How to keep talented managers from leaving
Photo: (L-R) John Kennedy, Lauren Kirchner, Tammy Behm, Mason Day, Chelsea Mahaffey
Matt McClellan

How to keep talented managers from leaving

14 takeaways from the Cultivate Town Hall on retaining a horticultural workforce

Subscribe

Many family businesses have long-term upper management in place. So how can these companies give budding new stars in the industry the opportunity to develop their careers? How can green industry companies retain people with amazing skills and make them even more valuable?

The Cultivate'19 Town Hall on Retaining a Horticultural Workforce was moderated by Lloyd Traven, president of Peace Tree Farm It featured a panel that included consultant John Kennedy; Lauren Kirchner, director of sales and marketing at Spring Creek Growers; Tammy Behm, owner and managing director at Maypop Coffee & Garden Shop; Mason Day, cofounder of GrowIt! and Chelsea Mahaffey, fellow at Longwood Gardens.

To ensure a candid conversation, the media was asked not to attribute anything discussed during the lively Town Hall.

Here are 14 takeaways from the session.

As the owner…

Flatten your organizational chart.

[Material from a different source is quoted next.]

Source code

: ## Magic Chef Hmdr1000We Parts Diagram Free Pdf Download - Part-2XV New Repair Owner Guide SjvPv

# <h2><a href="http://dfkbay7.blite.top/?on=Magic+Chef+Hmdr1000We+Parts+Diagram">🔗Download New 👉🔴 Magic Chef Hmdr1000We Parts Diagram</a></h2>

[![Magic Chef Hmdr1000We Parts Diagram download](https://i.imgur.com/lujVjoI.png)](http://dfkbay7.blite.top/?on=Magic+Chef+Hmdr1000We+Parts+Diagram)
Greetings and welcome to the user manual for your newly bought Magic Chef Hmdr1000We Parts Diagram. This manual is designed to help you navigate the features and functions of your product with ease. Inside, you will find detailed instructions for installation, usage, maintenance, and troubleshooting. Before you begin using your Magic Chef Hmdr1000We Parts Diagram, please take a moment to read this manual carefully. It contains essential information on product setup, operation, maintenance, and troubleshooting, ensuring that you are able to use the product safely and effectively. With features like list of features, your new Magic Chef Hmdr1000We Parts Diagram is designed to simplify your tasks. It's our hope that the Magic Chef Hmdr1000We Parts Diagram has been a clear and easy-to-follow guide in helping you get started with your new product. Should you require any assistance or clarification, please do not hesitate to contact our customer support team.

Make it collaborative and have employees report across, not up.

Your ‘open-door policy’ should mean a physically open door.

If you want to retain people, your business must be open to change. Show employees your willingness to change and improve. No one wants to retain robots; we’ll just automate those jobs.

Start a mentorship program within your organization.

When you adopt an idea from an employee, open the books and show them how it improved things financially.

As a new employee…

You have a fresh perspective. When you first start, poke the bear. Ask questions about why things are done the way they are.

In those first three months, you have unique insights as an outsider.

To keep talented people…

Think of a family business like a tent. The top may be closed, but the sides are wide-open.

Elevate your mid-level managers or millennials. Millennials who now have 5-8 years of day-to-day experience are in a position to enact strategic change and ideas in the business.

Not a lot of “plant people” are also “people people.” That’s why it’s important to find the right fit when it comes to retaining those employees.

Coming into a family business…

I have five sons. I told them, ‘You have to show interest.’ If you do want to work in the business, you’ll have to interview with our general manager in charge of hiring.

There are thinkers and there are doers. You need both. It’s important to find the right role for people in a family business.

You need to know who’s got the final word on what things.

Make sure non-family employees have the same opportunity to be heard as family members.